Saturday, October 19, 2013

Teaching Our Teachers...

Leone Buyse
Thinking about some of the most influential flute educators of the current day, Leone Buyse has made a lasting mark on the landscape of flute teaching.  In 2010, she received the Lifetime Achievement Award from the National Flute Association and has enjoyed an illustrious career performing and teaching around the globe.  Ms. Buyse paid tribute to her first major teacher, David Berman, in a wonderful post on her blog.  Below is an excerpt, highlighting his pedagogical style and memorable advice she noted in lessons...

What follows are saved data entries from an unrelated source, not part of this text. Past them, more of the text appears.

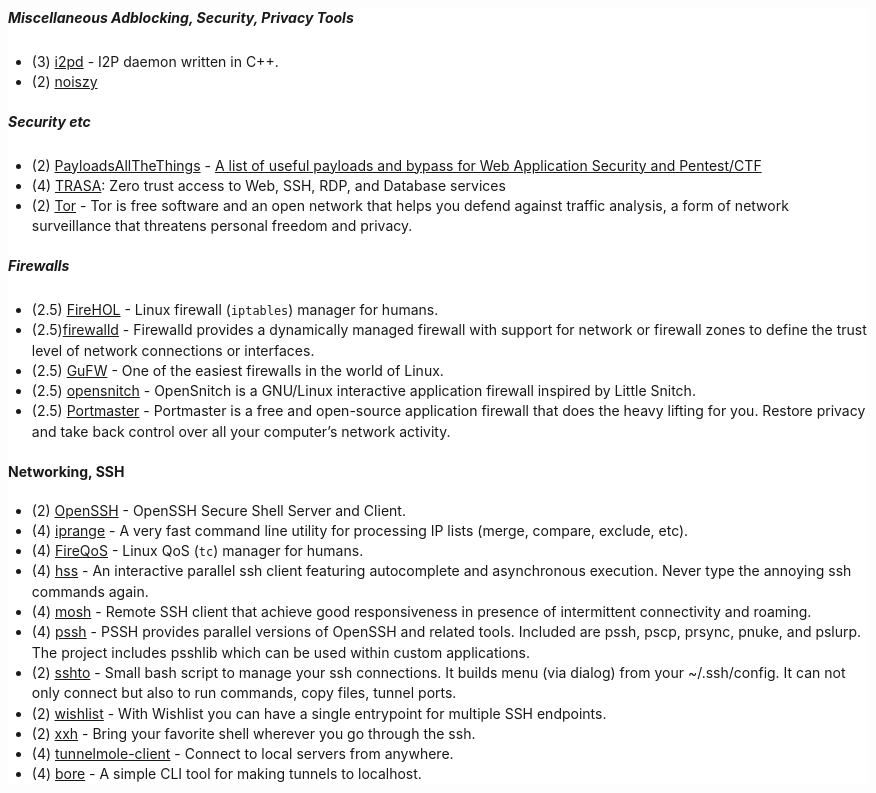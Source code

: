 ##### Miscellaneous Adblocking, Security, Privacy Tools

* (3) [i2pd](https://github.com/PurpleI2P/i2pd) - I2P daemon written in C++.
* (2) [noiszy](https://noiszy.com/#how-it-works)

##### Security etc

* (2) [PayloadsAllTheThings](https://github.com/swisskyrepo/PayloadsAllTheThings) - [A list of useful payloads and bypass for Web Application Security and Pentest/CTF](https://github.com/swisskyrepo/PayloadsAllTheThings)
* (4) [TRASA](https://trasa.io/): Zero trust access to Web, SSH, RDP, and Database services
* (2) [Tor](https://www.torproject.org/) - Tor is free software and an open network that helps you defend against traffic analysis, a form of network surveillance that threatens personal freedom and privacy.

##### Firewalls

* (2.5) [FireHOL](https://firehol.org/) - Linux firewall (`iptables`) manager for humans.
* (2.5)[firewalld](https://github.com/firewalld/firewalld) - Firewalld provides a dynamically managed firewall with support for network or firewall zones to define the trust level of network connections or interfaces.
* (2.5) [GuFW](https://gufw.org/) - One of the easiest firewalls in the world of Linux.
* (2.5) [opensnitch](https://github.com/evilsocket/opensnitch) - OpenSnitch is a GNU/Linux interactive application firewall inspired by Little Snitch.
* (2.5) [Portmaster](https://safing.io/) - Portmaster is a free and open-source application firewall that does the heavy lifting for you. Restore privacy and take back control over all your computer’s network activity.

#### Networking, SSH

* (2) [OpenSSH](https://www.openssh.com/) - OpenSSH Secure Shell Server and Client.
* (4) [iprange](https://github.com/firehol/iprange) - A very fast command line utility for processing IP lists (merge, compare, exclude, etc).
* (4) [FireQoS](https://docs.netdata.cloud/collectors/tc.plugin/#tcplugin) - Linux QoS (`tc`) manager for humans.
* (4) [hss](https://github.com/six-ddc/hss) - An interactive parallel ssh client featuring autocomplete and asynchronous execution. Never type the annoying ssh commands again.
* (4) [mosh](https://github.com/mobile-shell/mosh) - Remote SSH client that achieve good responsiveness in presence of intermittent connectivity and roaming.
* (4) [pssh](https://github.com/lilydjwg/pssh) - PSSH provides parallel versions of OpenSSH and related tools. Included are pssh, pscp, prsync, pnuke, and pslurp. The project includes psshlib which can be used within custom applications.
* (2) [sshto](https://github.com/vaniacer/sshto) - Small bash script to manage your ssh connections. It builds menu (via dialog) from your ~/.ssh/config. It can not only connect but also to run commands, copy files, tunnel ports.
* (2) [wishlist](https://github.com/charmbracelet/wishlist) - With Wishlist you can have a single entrypoint for multiple SSH endpoints.
* (2) [xxh](https://github.com/xxh/xxh) - Bring your favorite shell wherever you go through the ssh.
* (4) [tunnelmole-client](https://github.com/robbie-cahill/tunnelmole-client) - Connect to local servers from anywhere.
* (4) [bore](https://github.com/ekzhang/bore) - A simple CLI tool for making tunnels to localhost.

David Berman had taught at Ithaca College for only three years when I met him as a 12-year-old flute student.  In the three decades that followed he made immense contributions to the Ithaca College School of Music and also to the greater Ithaca community through his annual solo recitals and numerous faculty chamber music concerts each year.  He played in the Ithaca Chamber Orchestra and the Ithaca Woodwind Quintet, and was both a conductor and member of the Ithaca Opera Orchestra. At Ithaca College he built a vital flute studio and while teaching flute, music theory, and music history mentored untold numbers of students who now serve our profession as performers and teachers.  As a faculty leader he developed and headed the chamber music program and chaired the committee that instigated such major changes in the music curriculum as making chamber music a requirement, requiring diction classes for all singers, and offering a 4.5-year program that combines music education and performance.  In addition, during the three years that Berman served as Assistant Dean he instituted many improvements to the physical plant of the music school. He justifiably takes pride in those accomplishments, but above all, he is most proud of all his students, saying, “Students are your teachers.”  How true!
How exactly did Dave Berman’s teaching make such a difference to me and the many students whom he mentored during the course of his professional life?  In re-reading notebooks that contain his comments from lessons more than four decades ago, I’m continually struck by the life wisdom that was shared in those hours—lessons that always included a balanced diet of scales, etudes, solos, and assigned duets.  As an example, here’s my entry for July 24, 1962:
Start competing with unseen competitors.  
Aim for Carnegie Hall.  
The USA is only one country in a huge world…
Plan to practice 3-4 hours daily.  
Budget your time.
Immediately following those motivational words comes the practical, technical advice that I clearly must have needed:
While playing Taffanel Gaubert exercises, stop on a note and listen to your tone.Try to maintain brilliance in the upper middle register when going down.Don’t make the embouchure hole too wide for your lowest notes because too much air will escape.Try to get a good low tone before vibrating; vibrato is a camouflage.
Here are just a few other sample comments from other lesson entries:
Practice without stopping before hard passages in an etude.
Don’t think about your teacher’s possible reaction—Just play!
View criticisms in proportion.
Point the tongue for a clear staccato.
Practicing whistle tones requires a relaxed embouchure and good support.  This will help develop tonal placement and embouchure strength. 
In exploring tone and articulation there are never-ending complexities, deeper and deeper shades and details.
These quotes offer only a small glimpse of the spirit that made David Berman’s pedagogy so meaningful.  He was demanding and he was honest; he was able to get to the heart of a technical or musical problem and help a student improve.  How often he tried to help me achieve a sense of musical freedom, especially in music that had an ethnic quality, such as Bartok.  At those times he would often ask me to sing, which I dreaded. (Not any more—I now sing all the time while teaching!) Most important, he possessed a well-honed sense of how and when to push or encourage, and he understood how each student’s background might affect his or her ability to approach and solve an issue.  He was intuitive, kind, and effective—a winning combination of attributes for anyone in the teaching profession.